=== EXERCISE MATERIALS ===
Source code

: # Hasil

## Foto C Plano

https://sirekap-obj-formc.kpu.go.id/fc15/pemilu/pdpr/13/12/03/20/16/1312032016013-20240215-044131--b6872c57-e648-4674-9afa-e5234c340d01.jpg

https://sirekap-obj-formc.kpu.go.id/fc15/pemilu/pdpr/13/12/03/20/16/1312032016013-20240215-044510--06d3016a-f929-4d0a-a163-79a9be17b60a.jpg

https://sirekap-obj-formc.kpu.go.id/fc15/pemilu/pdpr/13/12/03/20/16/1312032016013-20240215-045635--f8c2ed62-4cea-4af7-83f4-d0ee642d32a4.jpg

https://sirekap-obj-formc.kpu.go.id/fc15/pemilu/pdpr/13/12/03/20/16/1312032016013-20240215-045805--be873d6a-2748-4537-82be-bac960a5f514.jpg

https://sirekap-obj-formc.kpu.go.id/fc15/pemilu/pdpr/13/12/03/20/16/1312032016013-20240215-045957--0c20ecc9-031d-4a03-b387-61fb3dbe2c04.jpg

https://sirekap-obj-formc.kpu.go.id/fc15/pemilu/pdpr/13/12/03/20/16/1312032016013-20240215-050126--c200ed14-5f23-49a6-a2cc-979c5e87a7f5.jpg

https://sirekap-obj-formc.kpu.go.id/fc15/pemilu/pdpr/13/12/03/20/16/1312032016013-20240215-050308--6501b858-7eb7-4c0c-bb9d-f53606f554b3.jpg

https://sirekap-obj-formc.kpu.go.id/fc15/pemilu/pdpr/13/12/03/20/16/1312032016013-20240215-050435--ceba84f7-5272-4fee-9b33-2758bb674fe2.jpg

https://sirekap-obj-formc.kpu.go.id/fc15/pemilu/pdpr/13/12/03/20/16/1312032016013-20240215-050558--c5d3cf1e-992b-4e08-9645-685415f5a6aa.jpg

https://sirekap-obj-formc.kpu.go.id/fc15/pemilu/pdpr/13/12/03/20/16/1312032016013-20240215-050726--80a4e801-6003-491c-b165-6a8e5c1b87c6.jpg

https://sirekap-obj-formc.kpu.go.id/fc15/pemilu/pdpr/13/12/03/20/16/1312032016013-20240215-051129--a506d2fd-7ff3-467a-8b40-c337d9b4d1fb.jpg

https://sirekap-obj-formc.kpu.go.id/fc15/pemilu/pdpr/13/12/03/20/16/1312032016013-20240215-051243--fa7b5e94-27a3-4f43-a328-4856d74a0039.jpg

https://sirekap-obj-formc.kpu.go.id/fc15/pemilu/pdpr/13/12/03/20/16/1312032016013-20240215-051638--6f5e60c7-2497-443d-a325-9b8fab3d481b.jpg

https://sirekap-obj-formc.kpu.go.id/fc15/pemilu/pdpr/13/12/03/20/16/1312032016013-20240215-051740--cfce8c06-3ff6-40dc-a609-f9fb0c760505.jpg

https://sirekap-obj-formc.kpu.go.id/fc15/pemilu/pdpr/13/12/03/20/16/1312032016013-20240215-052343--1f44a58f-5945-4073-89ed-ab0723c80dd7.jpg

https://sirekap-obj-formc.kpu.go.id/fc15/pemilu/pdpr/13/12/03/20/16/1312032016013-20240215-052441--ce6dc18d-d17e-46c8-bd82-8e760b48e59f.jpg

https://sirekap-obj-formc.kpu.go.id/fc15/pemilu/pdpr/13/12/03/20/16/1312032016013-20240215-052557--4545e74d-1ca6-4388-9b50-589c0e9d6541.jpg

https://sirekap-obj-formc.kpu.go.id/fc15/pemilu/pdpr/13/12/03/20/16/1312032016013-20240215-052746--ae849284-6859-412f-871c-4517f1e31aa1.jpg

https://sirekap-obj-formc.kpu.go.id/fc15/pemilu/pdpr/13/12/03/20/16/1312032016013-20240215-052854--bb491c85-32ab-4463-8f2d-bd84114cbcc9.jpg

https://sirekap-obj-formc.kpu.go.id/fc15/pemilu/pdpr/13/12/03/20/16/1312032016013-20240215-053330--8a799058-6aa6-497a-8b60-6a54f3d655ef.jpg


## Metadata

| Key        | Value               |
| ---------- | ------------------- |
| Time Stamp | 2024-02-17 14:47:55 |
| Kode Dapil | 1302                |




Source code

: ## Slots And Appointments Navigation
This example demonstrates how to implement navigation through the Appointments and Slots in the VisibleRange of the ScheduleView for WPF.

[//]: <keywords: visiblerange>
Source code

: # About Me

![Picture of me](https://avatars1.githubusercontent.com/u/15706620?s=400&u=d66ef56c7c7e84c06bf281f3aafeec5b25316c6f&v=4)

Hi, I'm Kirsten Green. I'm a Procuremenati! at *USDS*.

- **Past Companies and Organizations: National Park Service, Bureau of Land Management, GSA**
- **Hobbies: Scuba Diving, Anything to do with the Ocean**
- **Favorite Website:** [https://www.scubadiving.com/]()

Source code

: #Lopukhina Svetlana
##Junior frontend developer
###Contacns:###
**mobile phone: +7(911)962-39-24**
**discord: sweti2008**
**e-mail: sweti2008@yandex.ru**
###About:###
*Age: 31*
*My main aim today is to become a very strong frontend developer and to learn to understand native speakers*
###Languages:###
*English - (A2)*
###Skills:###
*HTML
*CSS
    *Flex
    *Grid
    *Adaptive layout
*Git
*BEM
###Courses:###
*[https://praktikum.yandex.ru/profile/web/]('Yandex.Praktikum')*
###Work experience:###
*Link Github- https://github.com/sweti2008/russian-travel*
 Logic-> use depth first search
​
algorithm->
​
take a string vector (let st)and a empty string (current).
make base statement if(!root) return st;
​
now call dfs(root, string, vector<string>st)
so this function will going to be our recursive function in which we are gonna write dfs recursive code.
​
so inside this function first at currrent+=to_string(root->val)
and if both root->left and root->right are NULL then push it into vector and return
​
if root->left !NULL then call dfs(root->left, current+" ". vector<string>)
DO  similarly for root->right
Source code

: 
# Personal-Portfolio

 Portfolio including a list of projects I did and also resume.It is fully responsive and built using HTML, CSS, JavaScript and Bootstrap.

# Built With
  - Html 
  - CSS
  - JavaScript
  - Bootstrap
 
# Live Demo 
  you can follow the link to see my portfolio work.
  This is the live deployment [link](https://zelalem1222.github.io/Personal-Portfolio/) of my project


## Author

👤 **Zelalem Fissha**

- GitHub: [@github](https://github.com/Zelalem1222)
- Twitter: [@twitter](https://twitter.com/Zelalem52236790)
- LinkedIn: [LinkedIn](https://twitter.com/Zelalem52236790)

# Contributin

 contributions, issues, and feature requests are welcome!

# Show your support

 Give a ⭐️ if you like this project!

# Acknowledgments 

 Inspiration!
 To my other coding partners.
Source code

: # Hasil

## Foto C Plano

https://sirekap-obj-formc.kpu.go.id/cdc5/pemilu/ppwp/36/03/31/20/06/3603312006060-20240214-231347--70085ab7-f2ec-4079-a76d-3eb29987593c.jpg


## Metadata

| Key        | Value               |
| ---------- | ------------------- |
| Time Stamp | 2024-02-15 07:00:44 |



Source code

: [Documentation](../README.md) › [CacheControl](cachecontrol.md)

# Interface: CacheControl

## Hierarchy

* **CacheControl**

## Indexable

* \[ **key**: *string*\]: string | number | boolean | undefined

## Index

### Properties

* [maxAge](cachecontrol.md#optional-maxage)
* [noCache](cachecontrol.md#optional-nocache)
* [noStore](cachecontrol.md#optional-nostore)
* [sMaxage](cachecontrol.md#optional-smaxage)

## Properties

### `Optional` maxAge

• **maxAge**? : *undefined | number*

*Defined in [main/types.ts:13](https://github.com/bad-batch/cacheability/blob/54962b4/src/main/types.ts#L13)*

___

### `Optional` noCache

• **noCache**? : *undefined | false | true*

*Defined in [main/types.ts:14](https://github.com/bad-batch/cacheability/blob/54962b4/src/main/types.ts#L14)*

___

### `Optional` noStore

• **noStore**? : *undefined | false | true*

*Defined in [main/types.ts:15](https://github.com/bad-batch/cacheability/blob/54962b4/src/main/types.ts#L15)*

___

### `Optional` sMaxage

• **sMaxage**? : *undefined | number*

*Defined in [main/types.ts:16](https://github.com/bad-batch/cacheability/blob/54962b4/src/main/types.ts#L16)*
===
* [DESCRIPTION OF THE TASK]:
In the records above, find the line with "Hi, I'm Kirsten"; write out exactly that line and each one after it, stopping after the line with "# Personal-Portfolio".

* [ANSWER SECTION]:
Hi, I'm Kirsten Green. I'm a Procuremenati! at *USDS*.

- **Past Companies and Organizations: National Park Service, Bureau of Land Management, GSA**
- **Hobbies: Scuba Diving, Anything to do with the Ocean**
- **Favorite Website:** [https://www.scubadiving.com/]()

Source code

: #Lopukhina Svetlana
##Junior frontend developer
###Contacns:###
**mobile phone: +7(911)962-39-24**
**discord: sweti2008**
**e-mail: sweti2008@yandex.ru**
###About:###
*Age: 31*
*My main aim today is to become a very strong frontend developer and to learn to understand native speakers*
###Languages:###
*English - (A2)*
###Skills:###
*HTML
*CSS
    *Flex
    *Grid
    *Adaptive layout
*Git
*BEM
###Courses:###
*[https://praktikum.yandex.ru/profile/web/]('Yandex.Praktikum')*
###Work experience:###
*Link Github- https://github.com/sweti2008/russian-travel*
 Logic-> use depth first search
​
algorithm->
​
take a string vector (let st)and a empty string (current).
make base statement if(!root) return st;
​
now call dfs(root, string, vector<string>st)
so this function will going to be our recursive function in which we are gonna write dfs recursive code.
​
so inside this function first at currrent+=to_string(root->val)
and if both root->left and root->right are NULL then push it into vector and return
​
if root->left !NULL then call dfs(root->left, current+" ". vector<string>)
DO  similarly for root->right
Source code

: 
# Personal-Portfolio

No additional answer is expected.